In many ways, teaching in a Title I school is unique. Students in low-income communities face obstacles that more affluent students do not, and teaching in that environment is both rewarding and challenging. Teachers in Title I schools must be passionate, dedicated, and have a “whatever-it-takes” attitude, much like teachers in non-Title I schools. Successful Title I teachers see their students’ background as an asset and not a deficit, and they help their students to see that their circumstance does not define their future. They are reflective, loving, tough, and believe that their students can succeed despite the odds.
Title I school teachers are often energized by the creativity and out-of-the-box thinking required to make a true difference for their students. For teachers struggling to find success in Title I schools, there are many researches who have studied poverty and systemic racism and its effect on low-income students. Beverly Daniel Tatum, Ruby Payne, and Angela Valenzuela all have fantastic books and resources that educators in low-income, Title I schools can benefit from.
Grounded in our own Title I teaching experience, the team at OneTeacher knows that excellent teachers can make the difference for their students, and excellent teachers teaching at a well-matched schools are in the best position to make dramatic progress with their students. We know that teaching in a Title I school isn’t for everyone, and that the educators who are skilled at and passionate about serving low-income communities are critical to closing our nation’s educational opportunity gap.
Title 1 Schools
Each school is unique, and there are so many different types of schools to consider when choosing a workplace that’s right for you. Many educators find their home in the Title I schools that serve millions of students across the United States.
“Title I” refers to schools that serve a high percentage of students from low-income families, and they can be found in both urban and rural communities throughout the United States. Through the Elementary and Secondary Education Act of 1965, Title I schools qualify for additional funds and support from government agencies to help ensure that all children have the opportunity to be successful.
In Arizona alone, there are currently over 1300 Title I schools working to meet the academic needs of children in low-income communities. In the 2009-2010 school year (which is the most recent data available), there were over 56,000 Title I schools nationwide. Per federal guidelines, Title I funds must be used specifically for the lowest achieving students, or those “most at risk of failing.” However, funds may be used for all students in a given school for schoolwide initiatives if 40% or more of a school’s student body qualify for free and reduced-price lunch. This boost of extra funding is designed to help close the educational gap that exists between low-income students and their more affluent peers.

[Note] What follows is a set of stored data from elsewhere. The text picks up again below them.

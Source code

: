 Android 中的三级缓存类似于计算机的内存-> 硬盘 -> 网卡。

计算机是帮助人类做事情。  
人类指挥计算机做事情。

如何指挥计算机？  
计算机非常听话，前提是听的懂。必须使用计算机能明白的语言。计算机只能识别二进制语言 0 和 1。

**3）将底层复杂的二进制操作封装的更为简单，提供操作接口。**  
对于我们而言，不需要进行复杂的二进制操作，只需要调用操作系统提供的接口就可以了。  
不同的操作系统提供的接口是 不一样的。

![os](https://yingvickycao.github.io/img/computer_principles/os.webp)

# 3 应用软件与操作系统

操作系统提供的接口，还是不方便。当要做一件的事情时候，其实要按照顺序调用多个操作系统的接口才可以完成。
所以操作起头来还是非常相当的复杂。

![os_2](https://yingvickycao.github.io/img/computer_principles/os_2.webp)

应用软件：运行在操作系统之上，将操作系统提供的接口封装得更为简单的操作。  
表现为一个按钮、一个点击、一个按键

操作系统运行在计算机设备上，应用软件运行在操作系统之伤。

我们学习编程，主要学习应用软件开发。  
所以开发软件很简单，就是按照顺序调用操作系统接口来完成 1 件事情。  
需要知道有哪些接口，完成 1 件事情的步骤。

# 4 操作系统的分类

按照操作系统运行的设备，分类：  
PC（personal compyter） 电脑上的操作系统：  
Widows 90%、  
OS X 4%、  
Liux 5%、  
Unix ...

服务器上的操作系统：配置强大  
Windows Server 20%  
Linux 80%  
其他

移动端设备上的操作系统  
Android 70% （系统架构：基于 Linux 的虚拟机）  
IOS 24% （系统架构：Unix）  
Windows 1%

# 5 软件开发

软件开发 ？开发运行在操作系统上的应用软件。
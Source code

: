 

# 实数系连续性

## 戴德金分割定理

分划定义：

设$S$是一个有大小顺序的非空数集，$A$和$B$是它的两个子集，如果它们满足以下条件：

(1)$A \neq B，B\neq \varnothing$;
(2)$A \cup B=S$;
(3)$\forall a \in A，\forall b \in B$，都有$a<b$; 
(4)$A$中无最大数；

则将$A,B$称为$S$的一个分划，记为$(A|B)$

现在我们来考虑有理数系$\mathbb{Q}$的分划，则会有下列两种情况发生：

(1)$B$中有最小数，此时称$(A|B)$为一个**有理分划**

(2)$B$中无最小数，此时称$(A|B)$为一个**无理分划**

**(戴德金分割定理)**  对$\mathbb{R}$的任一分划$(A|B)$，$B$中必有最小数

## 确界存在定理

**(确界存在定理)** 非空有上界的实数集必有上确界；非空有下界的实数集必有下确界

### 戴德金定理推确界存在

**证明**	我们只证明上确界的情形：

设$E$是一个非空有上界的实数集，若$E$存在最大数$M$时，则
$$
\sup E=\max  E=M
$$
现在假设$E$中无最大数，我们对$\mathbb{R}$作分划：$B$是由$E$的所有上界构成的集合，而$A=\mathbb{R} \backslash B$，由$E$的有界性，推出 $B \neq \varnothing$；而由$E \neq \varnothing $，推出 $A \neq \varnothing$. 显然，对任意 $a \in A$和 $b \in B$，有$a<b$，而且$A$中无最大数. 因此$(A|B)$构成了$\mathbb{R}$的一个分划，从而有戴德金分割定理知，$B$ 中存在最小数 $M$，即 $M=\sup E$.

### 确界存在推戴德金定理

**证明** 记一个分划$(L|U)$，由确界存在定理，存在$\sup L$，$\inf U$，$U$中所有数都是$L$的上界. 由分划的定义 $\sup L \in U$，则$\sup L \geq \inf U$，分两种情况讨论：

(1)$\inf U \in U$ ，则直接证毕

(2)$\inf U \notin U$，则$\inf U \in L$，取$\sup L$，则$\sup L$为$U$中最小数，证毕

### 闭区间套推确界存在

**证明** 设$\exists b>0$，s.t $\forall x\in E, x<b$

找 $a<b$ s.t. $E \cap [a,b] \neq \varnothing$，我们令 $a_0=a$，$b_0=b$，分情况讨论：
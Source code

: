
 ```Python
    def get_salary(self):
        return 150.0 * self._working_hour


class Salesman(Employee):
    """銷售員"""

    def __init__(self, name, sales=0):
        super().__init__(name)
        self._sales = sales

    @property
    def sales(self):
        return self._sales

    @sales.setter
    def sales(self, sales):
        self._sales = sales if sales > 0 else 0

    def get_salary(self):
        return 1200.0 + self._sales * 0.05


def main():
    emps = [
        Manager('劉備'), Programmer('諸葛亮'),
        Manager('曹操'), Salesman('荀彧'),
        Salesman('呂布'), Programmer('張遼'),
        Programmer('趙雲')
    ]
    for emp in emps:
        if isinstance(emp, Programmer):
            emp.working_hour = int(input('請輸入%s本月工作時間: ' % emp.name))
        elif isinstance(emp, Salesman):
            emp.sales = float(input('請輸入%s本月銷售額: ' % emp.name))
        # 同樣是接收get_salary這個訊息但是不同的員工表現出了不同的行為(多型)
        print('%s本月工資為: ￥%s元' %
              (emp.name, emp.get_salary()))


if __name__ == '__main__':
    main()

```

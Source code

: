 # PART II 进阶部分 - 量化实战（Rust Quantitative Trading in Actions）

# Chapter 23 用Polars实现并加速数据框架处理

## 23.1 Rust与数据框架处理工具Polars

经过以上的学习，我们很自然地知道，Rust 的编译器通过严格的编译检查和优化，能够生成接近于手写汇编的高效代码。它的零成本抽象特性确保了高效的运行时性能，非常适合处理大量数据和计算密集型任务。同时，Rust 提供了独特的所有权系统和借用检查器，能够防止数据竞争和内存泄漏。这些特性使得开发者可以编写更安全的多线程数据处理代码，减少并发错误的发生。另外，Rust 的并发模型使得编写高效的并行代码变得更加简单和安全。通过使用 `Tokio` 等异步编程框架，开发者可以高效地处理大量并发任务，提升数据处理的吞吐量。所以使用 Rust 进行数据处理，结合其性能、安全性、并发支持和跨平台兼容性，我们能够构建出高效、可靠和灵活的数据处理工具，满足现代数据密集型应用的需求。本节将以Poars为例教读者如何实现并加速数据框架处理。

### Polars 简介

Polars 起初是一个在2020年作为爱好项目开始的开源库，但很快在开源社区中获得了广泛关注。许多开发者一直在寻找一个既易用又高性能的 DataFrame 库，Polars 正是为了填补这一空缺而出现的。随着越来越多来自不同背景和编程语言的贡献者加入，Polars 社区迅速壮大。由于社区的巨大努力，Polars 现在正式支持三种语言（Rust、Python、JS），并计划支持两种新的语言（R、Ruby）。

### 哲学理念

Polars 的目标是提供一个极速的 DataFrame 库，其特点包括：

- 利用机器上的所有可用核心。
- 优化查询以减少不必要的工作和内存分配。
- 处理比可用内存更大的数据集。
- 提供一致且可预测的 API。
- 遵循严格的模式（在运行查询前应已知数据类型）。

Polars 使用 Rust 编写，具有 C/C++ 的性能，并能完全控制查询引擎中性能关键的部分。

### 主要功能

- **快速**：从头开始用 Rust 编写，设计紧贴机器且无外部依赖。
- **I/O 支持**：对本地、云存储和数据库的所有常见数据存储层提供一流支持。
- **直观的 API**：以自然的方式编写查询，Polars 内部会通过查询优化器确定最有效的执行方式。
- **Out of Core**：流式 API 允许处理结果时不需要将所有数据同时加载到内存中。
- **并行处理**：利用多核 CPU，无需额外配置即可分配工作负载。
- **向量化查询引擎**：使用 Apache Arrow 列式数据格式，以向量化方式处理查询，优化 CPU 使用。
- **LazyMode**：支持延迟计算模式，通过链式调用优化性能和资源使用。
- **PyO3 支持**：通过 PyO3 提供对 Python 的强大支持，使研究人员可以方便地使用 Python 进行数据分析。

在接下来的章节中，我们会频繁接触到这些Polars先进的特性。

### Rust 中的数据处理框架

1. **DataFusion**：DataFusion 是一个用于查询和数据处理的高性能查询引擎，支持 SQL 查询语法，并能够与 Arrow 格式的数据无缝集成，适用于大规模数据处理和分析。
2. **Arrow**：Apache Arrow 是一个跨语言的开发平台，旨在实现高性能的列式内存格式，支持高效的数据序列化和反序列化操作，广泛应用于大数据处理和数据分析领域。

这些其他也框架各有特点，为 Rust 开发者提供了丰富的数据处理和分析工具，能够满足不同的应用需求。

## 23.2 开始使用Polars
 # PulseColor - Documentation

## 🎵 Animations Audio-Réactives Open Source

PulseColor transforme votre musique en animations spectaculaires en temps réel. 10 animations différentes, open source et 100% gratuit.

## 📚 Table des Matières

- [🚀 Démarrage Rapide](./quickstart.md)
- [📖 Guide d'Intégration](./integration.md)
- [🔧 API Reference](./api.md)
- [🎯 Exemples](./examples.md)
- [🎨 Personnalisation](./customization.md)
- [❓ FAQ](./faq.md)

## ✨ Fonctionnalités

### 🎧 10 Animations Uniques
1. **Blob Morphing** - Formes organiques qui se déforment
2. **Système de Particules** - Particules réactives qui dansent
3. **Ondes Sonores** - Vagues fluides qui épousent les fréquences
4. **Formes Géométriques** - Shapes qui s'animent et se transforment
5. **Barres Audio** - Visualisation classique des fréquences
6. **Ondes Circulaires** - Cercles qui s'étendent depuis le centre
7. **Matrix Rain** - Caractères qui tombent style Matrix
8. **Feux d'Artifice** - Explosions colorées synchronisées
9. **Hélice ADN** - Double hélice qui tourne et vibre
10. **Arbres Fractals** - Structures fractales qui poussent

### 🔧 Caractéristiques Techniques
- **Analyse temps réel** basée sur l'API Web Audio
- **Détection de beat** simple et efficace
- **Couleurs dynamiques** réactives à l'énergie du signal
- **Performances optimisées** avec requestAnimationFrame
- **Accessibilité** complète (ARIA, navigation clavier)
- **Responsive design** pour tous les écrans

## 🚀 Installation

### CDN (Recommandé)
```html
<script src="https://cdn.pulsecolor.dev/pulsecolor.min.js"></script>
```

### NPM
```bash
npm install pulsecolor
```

Officially, the purpose of Title I is to “provide all children significant opportunity to receive a fair, equitable, and high-quality education, and to close educational achievement gaps.” As former educators in Title I schools, this resonates so deeply with the staff at OneTeacher. All students deserve a quality education, and too often the students in Title I schools fall below grade-level and are not given the same opportunities that their more affluent peers are.
Furthermore, Title I schools frequently struggle to attract and retain excellent teachers, and the team at OneTeacher knows how critical it is to have amazing educators in front of students in low-income, Title I schools. We work tirelessly for Title I teachers and schools to help both parties find their “perfect match” so students benefit.